Items listed in a dataset
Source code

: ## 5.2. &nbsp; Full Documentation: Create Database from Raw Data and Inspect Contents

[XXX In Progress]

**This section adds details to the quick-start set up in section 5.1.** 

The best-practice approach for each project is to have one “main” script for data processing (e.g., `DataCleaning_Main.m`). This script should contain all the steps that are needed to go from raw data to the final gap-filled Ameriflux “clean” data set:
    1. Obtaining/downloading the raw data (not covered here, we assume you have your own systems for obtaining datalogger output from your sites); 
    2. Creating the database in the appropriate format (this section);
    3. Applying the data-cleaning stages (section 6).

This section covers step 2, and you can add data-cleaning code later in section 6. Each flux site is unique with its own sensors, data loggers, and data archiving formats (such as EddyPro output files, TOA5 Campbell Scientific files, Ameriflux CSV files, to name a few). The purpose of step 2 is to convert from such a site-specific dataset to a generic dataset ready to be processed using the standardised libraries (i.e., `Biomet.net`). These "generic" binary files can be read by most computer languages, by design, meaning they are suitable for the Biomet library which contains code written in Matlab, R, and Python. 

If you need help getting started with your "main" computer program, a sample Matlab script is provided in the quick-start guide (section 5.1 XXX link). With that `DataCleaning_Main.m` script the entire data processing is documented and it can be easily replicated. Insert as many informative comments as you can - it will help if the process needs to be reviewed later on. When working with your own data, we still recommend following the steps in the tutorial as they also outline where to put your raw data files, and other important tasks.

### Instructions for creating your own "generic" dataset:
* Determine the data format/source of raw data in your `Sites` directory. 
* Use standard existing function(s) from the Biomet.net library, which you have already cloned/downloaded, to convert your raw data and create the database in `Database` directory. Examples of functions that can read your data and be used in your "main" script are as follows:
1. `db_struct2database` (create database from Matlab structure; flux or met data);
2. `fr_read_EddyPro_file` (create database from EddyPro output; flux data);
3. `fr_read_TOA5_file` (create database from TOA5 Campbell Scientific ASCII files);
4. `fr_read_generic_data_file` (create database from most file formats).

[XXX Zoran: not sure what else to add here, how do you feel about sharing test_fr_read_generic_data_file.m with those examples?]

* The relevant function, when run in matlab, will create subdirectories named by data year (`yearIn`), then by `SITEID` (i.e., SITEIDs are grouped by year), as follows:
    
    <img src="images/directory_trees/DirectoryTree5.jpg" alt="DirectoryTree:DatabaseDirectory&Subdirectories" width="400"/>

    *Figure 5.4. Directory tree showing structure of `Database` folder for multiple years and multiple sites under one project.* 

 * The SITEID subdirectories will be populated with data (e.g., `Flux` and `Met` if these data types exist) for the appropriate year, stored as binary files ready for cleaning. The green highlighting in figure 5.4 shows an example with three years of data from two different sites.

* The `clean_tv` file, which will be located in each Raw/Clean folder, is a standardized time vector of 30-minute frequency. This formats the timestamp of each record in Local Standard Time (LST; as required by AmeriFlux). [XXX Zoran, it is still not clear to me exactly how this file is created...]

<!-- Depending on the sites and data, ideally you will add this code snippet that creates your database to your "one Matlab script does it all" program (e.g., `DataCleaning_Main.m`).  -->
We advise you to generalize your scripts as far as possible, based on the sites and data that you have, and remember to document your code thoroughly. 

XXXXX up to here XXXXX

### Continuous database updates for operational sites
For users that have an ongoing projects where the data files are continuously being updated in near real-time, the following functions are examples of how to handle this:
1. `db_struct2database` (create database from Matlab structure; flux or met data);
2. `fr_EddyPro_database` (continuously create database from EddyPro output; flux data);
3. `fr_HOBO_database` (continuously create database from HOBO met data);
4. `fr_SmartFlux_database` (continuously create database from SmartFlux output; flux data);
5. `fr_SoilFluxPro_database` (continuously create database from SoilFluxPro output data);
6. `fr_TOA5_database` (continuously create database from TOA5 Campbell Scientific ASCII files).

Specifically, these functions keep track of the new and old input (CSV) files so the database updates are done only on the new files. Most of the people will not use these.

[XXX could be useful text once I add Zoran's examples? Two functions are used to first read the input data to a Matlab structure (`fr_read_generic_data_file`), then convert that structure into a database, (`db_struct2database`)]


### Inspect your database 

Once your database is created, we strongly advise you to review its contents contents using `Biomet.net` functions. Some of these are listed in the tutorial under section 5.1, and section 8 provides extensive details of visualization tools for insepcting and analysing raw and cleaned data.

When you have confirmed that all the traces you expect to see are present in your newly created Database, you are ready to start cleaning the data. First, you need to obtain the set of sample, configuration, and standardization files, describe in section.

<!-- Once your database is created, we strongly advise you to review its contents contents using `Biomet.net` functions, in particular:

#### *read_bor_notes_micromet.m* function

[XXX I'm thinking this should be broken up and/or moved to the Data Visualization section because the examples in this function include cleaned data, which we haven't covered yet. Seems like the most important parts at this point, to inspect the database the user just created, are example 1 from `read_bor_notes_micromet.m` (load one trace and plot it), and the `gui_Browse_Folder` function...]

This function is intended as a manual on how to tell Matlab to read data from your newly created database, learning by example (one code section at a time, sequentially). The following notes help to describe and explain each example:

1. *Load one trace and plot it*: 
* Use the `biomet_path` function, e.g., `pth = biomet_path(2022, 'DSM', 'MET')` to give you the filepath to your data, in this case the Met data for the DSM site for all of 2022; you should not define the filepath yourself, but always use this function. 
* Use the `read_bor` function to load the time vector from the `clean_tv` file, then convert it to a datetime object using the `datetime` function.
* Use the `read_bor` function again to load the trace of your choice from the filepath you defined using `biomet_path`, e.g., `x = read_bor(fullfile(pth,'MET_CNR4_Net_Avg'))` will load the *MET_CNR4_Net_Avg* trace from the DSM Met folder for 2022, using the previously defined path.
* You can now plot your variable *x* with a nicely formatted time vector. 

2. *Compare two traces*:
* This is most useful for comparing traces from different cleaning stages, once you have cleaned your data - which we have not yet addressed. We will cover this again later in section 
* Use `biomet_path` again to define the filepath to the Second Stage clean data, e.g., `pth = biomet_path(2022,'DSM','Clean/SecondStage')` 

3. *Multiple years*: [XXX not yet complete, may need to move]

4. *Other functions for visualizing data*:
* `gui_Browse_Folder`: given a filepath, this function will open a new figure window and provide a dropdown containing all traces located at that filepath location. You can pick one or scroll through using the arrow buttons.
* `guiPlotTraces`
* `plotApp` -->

REQUIREMENT - Look through the entries above; copy each line where the string "structure" appears.

RESPONSE TO THIS TASK -
1. `db_struct2database` (create database from Matlab structure; flux or met data);
    *Figure 5.4. Directory tree showing structure of `Database` folder for multiple years and multiple sites under one project.* 
1. `db_struct2database` (create database from Matlab structure; flux or met data);
[XXX could be useful text once I add Zoran's examples? Two functions are used to first read the input data to a Matlab structure (`fr_read_generic_data_file`), then convert that structure into a database, (`db_struct2database`)]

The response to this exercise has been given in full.